Jackie Malone

Jackie Malone of Alabama


I was once an anti-trapper! I was around 11 years old and a cousin caught my beagle in one of his steel traps. We had a big what to do over it and didn’t speak for quite some time afterwards. The following fall 1977 I was like always stalk hunting squirrels along the creek that bordered my uncle’s property and ran across some of my cousin’s snapped traps. He had long since gave up on being a trapper since he never caught anything in them except my dog and a skunk.

I fiddled around with the thing and got a blood blister for my troubles. But I was curious about them and beaver were coming out of the creek and crossing a large sand bar cutting a groove in it. When I got back home I asked my cousin if he cared if I borrowed some of his traps I’d found in the woods and he said I could have them, he wasn’t fooling with it anymore. With no clue on what I was doing, I got a roll of clothes line wire out of my uncle’s shed and went back to the sand bar. I figured out how to set the trap which I now know was a 1.5 Blake and Lamb long spring, hardly a beaver trap. At any rate I dug up a bed for the trap with my hand in the sand and placed the trap in the beaver trail, covered it with a large cowcumber tree leaf and smoothed sand back out over the trap. A tree was probably 30 ft. away so I wired the trap to it with the clothes line wire. Imagine my surprise the next day when I came around to check the trap and it held a huge puffed up beaver in it by a front foot!  Thus started my life as a trapper and I have been following a trapline ever since from Arizona to Missouri to Alabama.

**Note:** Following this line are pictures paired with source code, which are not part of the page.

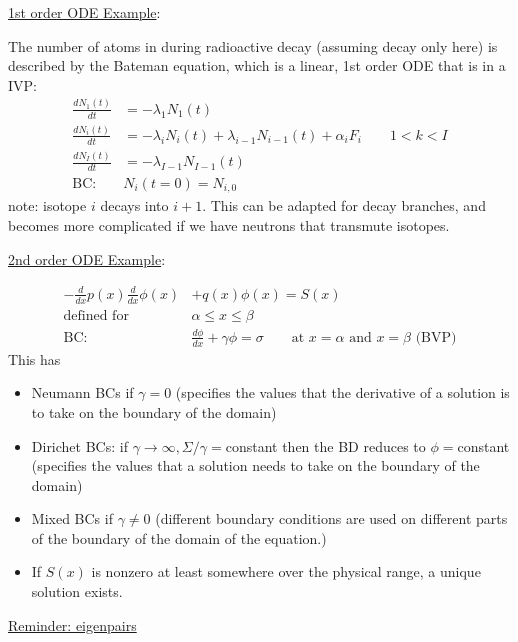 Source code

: \documentclass[12pt]{article}
\newcommand{\Macro}{\ensuremath{\Sigma}}
\begin{document}
\vspace*{1em}
\noindent \underline{1st order ODE Example}:

The number of atoms in during radioactive decay (assuming decay only here) is described by the Bateman equation, which is a linear, 1st order ODE that is in a IVP:
%
\begin{align}
\frac{dN_1(t)}{dt} &= -\lambda_1 N_1(t) \nonumber \\
\frac{dN_i(t)}{dt} &= -\lambda_i N_i(t) + \lambda_{i-1}N_{i-1}(t) + \alpha_i F_i \qquad 1 < k < I \nonumber\\
\frac{dN_I(t)}{dt} &= -\lambda_{I-1} N_{I-1}(t) \nonumber \\
\text{BC: }& N_i(t=0) = N_{i,0}\nonumber
\end{align}
%
note: isotope $i$ decays into $i+1$. This can be adapted for decay branches, and becomes more complicated if we have neutrons that transmute isotopes. 

\vspace*{1em}
\noindent \underline{2nd order ODE Example}:

\begin{align}
-\frac{d}{dx}p(x) \frac{d}{dx}\phi(x) &+ q(x)\phi(x) = S(x) \nonumber \\
\text{defined for }& \alpha \le x \le \beta \nonumber \\
\text{BC: }& \frac{d\phi}{dx} + \gamma \phi = \sigma \qquad \text{at } x=\alpha \text{ and } x = \beta \text{ (BVP)}\nonumber
\end{align}
%
This has
\begin{itemize}
\item Neumann BCs if $\gamma = 0$ (specifies the values that the derivative of a solution is to take on the boundary of the domain)
\item Dirichet BCs: if $\gamma \rightarrow \infty, \Macro / \gamma = $constant then the BD reduces to $\phi = $constant (specifies the values that a solution needs to take on the boundary of the domain)
\item Mixed BCs if $\gamma \ne 0$ (different boundary conditions are used on different parts of the boundary of the domain of the equation.)
\item If $S(x)$ is nonzero at least somewhere over the physical range, a unique solution exists.
\end{itemize}

\vspace*{1 em} \underline{Reminder: eigenpairs}
\end{document}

In 2000 my state trapping association asked me to take over as President from out of the blue! I’d never been interested in the politics side of trapping and was hesitant to say the least taking on such a task but agreed as I felt like it was time for me to do my part as those who had come before me did theirs. I served two terms and stepped aside as at the time that was all our bylaws would allow one to serve in that position. Within a year I was asked to be the NTA Director and agreed to have my hat tossed in at the next election. I was voted in to that position in 2005 and served on the board of the NTA until 2013. During that time, I was honored with the NTA Director of the Year award and the Pioneer Award for my involvement in getting training programs set up across the state teaching kids how to trap. I served on the Hall of Fame committee as well as the Ethics committee during my time involved with the NTA.

While in high school in the early 80’s FTA had a writing contest for kids in the Fur Taker, so I took a shot at that and ended up winning it 3 times that year, each time getting a dozen 1.5 Victor coil springs. Elaine was the editor at the time and encouraged me to continue writing articles for the magazine which I did for a long time. Later on in the late 90’s I was contacted by Don Shumaker who was putting together a new trapping magazine called Trappers World, asking if I’d write articles for him. I agreed and was shocked at the lineup he had assembled for staff writers, I felt all out of place among them as most were my trapping legends I’d looked up to most of my life. What an honor it was to be listed among such greats as them.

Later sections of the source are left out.